### PROVIDED RECORDS ###
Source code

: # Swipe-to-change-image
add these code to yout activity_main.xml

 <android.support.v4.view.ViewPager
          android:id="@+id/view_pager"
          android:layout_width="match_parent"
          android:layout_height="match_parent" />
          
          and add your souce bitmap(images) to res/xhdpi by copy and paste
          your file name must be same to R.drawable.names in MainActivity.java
###
* _TASK TO CARRY OUT_: Repeat all of the entries above exactly.

* _TASK OUTPUT_:
Source code

: # Swipe-to-change-image
add these code to yout activity_main.xml

 <android.support.v4.view.ViewPager
          android:id="@+id/view_pager"
          android:layout_width="match_parent"
          android:layout_height="match_parent" />
          
          and add your souce bitmap(images) to res/xhdpi by copy and paste
          your file name must be same to R.drawable.names in MainActivity.java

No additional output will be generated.